Legislação internacional

Citando uma pesquisa realizada pela empresa especializada em legislação internacional LinkLaker, vários países enxergam o tema de forma muito diferente, mas poucos exigem que a propriedade do capital da empresa seja nacional – a exemplo de China, Irã ou Vietnã. Vários estão rediscutindo o modelo, flexibilizando suas regras – como Estados Unidos, França e Índia, enquanto a grande maioria enxerga a necessidade de ações de fomento de conteúdo local, ao invés de trilhar pela restrição da atuação de empresas de capital estrangeiro.

Para Castro, mais importante do que a propriedade do capital da empresa em questão é a observação dos direitos de propriedade intelectual. “É importante discutir como evoluir a questão para a nova linguagem que a internet propricia”, propõe.

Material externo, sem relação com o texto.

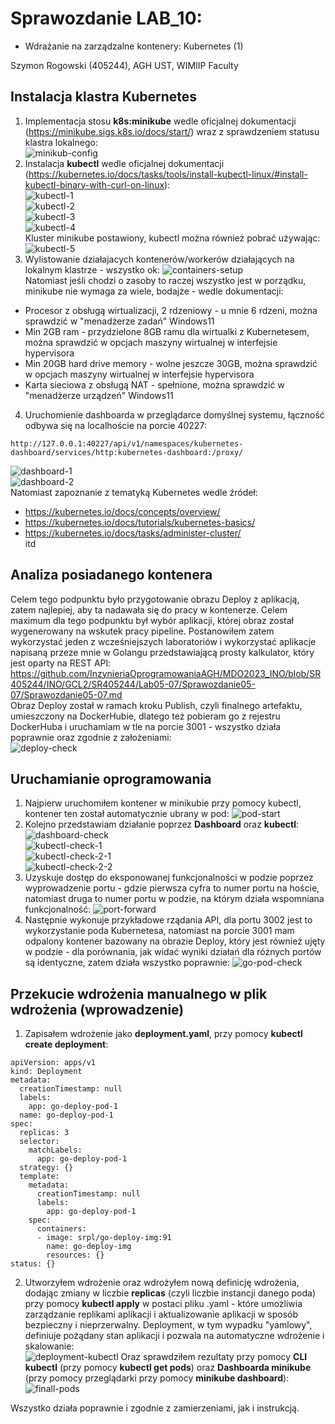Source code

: # Sprawozdanie LAB_10:
- Wdrażanie na zarządzalne kontenery: Kubernetes (1)

Szymon Rogowski (405244), AGH UST, WIMIIP Faculty

## Instalacja klastra Kubernetes
1. Implementacja stosu **k8s:minikube** wedle oficjalnej dokumentacji (https://minikube.sigs.k8s.io/docs/start/) wraz z 
sprawdzeniem statusu klastra lokalnego:  
![minikub-config](pictures/minikub-config.png)  
2. Instalacja **kubectl** wedle oficjalnej dokumentacji (https://kubernetes.io/docs/tasks/tools/install-kubectl-linux/#install-kubectl-binary-with-curl-on-linux):  
![kubectl-1](pictures/kubectl-1.png)  
![kubectl-2](pictures/kubectl-2.png)  
![kubectl-3](pictures/kubectl-3.png)  
![kubectl-4](pictures/kubectl-4.png)   
Kluster minikube postawiony, kubectl można również pobrać używając:  
![kubectl-5](pictures/kubectl-5.png)   
3. Wylistowanie działajacych kontenerów/workerów działających na lokalnym klastrze - wszystko ok:
![containers-setup](pictures/containers-setup.png)  
Natomiast jeśli chodzi o zasoby to raczej wszystko jest w porządku, minikube nie wymaga za wiele, bodajże - wedle 
dokumentacji:
- Procesor z obsługą wirtualizacji, 2 rdzeniowy - u mnie 6 rdzeni, można sprawdzić w "menadżerze zadań" Windows11
- Min 2GB ram - przydzielone 8GB ramu dla wirtualki z Kubernetesem, można sprawdzić w opcjach maszyny wirtualnej w interfejsie hypervisora
- Min 20GB hard drive memory - wolne jeszcze 30GB, można sprawdzić w opcjach maszyny wirtualnej w interfejsie hypervisora
- Karta sieciowa z obsługą NAT - spełnione, można sprawdzić w "menadżerze urządzeń" Windows11

4. Uruchomienie dashboarda w przeglądarce domyślnej systemu, łączność odbywa się na localhoście na porcie 40227:
```
http://127.0.0.1:40227/api/v1/namespaces/kubernetes-dashboard/services/http:kubernetes-dashboard:/proxy/
```
![dashboard-1](pictures/dashboard-1.png)    
![dashboard-2](pictures/dashboard-2.png)    
Natomiast zapoznanie z tematyką Kubernetes wedle źródeł:  
- https://kubernetes.io/docs/concepts/overview/
- https://kubernetes.io/docs/tutorials/kubernetes-basics/
- https://kubernetes.io/docs/tasks/administer-cluster/  
itd  

## Analiza posiadanego kontenera
Celem tego podpunktu było przygotowanie obrazu Deploy z aplikacją, zatem najlepiej, aby ta nadawała się do pracy w kontenerze.
Celem maximum dla tego podpunktu był wybór aplikacji, której obraz został wygenerowany na wskutek pracy pipeline. Postanowiłem
zatem wykorzystać jeden z wcześniejszych laboratoriów i wykorzystać aplikacje napisaną przeze mnie w Golangu przedstawiającą
prosty kalkulator, który jest oparty na REST API: https://github.com/InzynieriaOprogramowaniaAGH/MDO2023_INO/blob/SR405244/INO/GCL2/SR405244/Lab05-07/Sprawozdanie05-07/Sprawozdanie05-07.md  
Obraz Deploy został w ramach kroku Publish, czyli finalnego artefaktu, umieszczony na DockerHubie, dlatego też pobieram 
go z rejestru DockerHuba i uruchamiam w tle na porcie 3001 - wszystko działa poprawnie oraz zgodnie z założeniami:   
![deploy-check](pictures/deploy-check.png) 

## Uruchamianie oprogramowania
1. Najpierw uruchomiłem kontener w minikubie przy pomocy kubectl, kontener ten został automatycznie ubrany w pod:
![pod-start](pictures/pod-start.png)  
2. Kolejno przedstawiam działanie poprzez **Dashboard** oraz **kubectl**:
![dashboard-check](pictures/dashboard-check.png)  
![kubectl-check-1](pictures/kubectl-check-1.png)  
![kubectl-check-2-1](pictures/kubectl-check-2-1.png)  
![kubectl-check-2-2](pictures/kubectl-check-2-2.png) 
3. Uzyskuje dostęp do eksponowanej funkcjonalności w podzie poprzez wyprowadzenie portu - gdzie pierwsza cyfra to numer portu
na hoście, natomiast druga to numer portu w podzie, na którym działa wspomniana funkcjonalność: 
![port-forward](pictures/port-forward.png)  
4. Następnie wykonuje przykładowe rządania API, dla portu 3002 jest to wykorzystanie poda Kubernetesa, natomiast na porcie 
3001 mam odpalony kontener bazowany na obrazie Deploy, który jest również ujęty w podzie - dla porównania, jak widać wyniki działań
dla różnych portów są identyczne, zatem działa wszystko poprawnie:
![go-pod-check](pictures/go-pod-check.png) 
## Przekucie wdrożenia manualnego w plik wdrożenia (wprowadzenie)
1. Zapisałem wdrożenie jako **deployment.yaml**, przy pomocy **kubectl create deployment**:
```
apiVersion: apps/v1
kind: Deployment
metadata:
  creationTimestamp: null
  labels:
    app: go-deploy-pod-1
  name: go-deploy-pod-1
spec:
  replicas: 3
  selector:
    matchLabels:
      app: go-deploy-pod-1
  strategy: {}
  template:
    metadata:
      creationTimestamp: null
      labels:
        app: go-deploy-pod-1
    spec:
      containers:
      - image: srpl/go-deploy-img:91
        name: go-deploy-img
        resources: {}
status: {}
```
2. Utworzyłem wdrożenie oraz wdrożyłem nową definicję wdrożenia, dodając zmiany w liczbie **replicas** (czyli liczbie instancji danego poda) przy pomocy **kubectl apply**
w postaci pliku .yaml - które umożliwia zarządzanie replikami aplikacji i aktualizowanie aplikacji w sposób bezpieczny i nieprzerwalny.
Deployment, w tym wypadku "yamlowy", definiuje pożądany stan aplikacji i pozwala na automatyczne wdrożenie i skalowanie:  
![deployment-kubectl](pictures/deployment-kubectl.png) 
Oraz sprawdziłem rezultaty przy pomocy **CLI kubectl** (przy pomocy **kubectl get pods**) oraz **Dashboarda minikube** (przy pomocy
przeglądarki przy pomocy **minikube dashboard**):  
![finall-pods](pictures/finall-pods.png)  

Wszystko działa poprawnie i zgodnie z zamierzeniami, jak i instrukcją.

De acordo com o executivo, nos países em que restrições ocorrem, por outro lado, há a dificuldade do seu controle efetivo. “Cercear a internet só funciona nos regimes autoritários, onde há o monopólio da produção de conteúdo”, opina.

O diretor geral do Terra cita a relação da legislação de vários países em que, apesar de haver restrições à participação estrangeira na mídia impressa, não adotam o mesmo princípio às  empresas de internet. Nos Estados Unidos, por exemplo, o capital estrangeiro está limitado a 25% na mídia imprensa, mas liberado na internet; na Rússia, a 50%, e liberado na internet; no Canadá, a relação é de 80% e 100%; enquanto na Turquia, 25% e 100%. Em resumo, Castro considera as limitações ao capital estrangeiro na internet desnecessárias para a proteção da cultura local, além de inadequadas – sendo o fomento à produção local muito mais eficiente–, e insuficientes.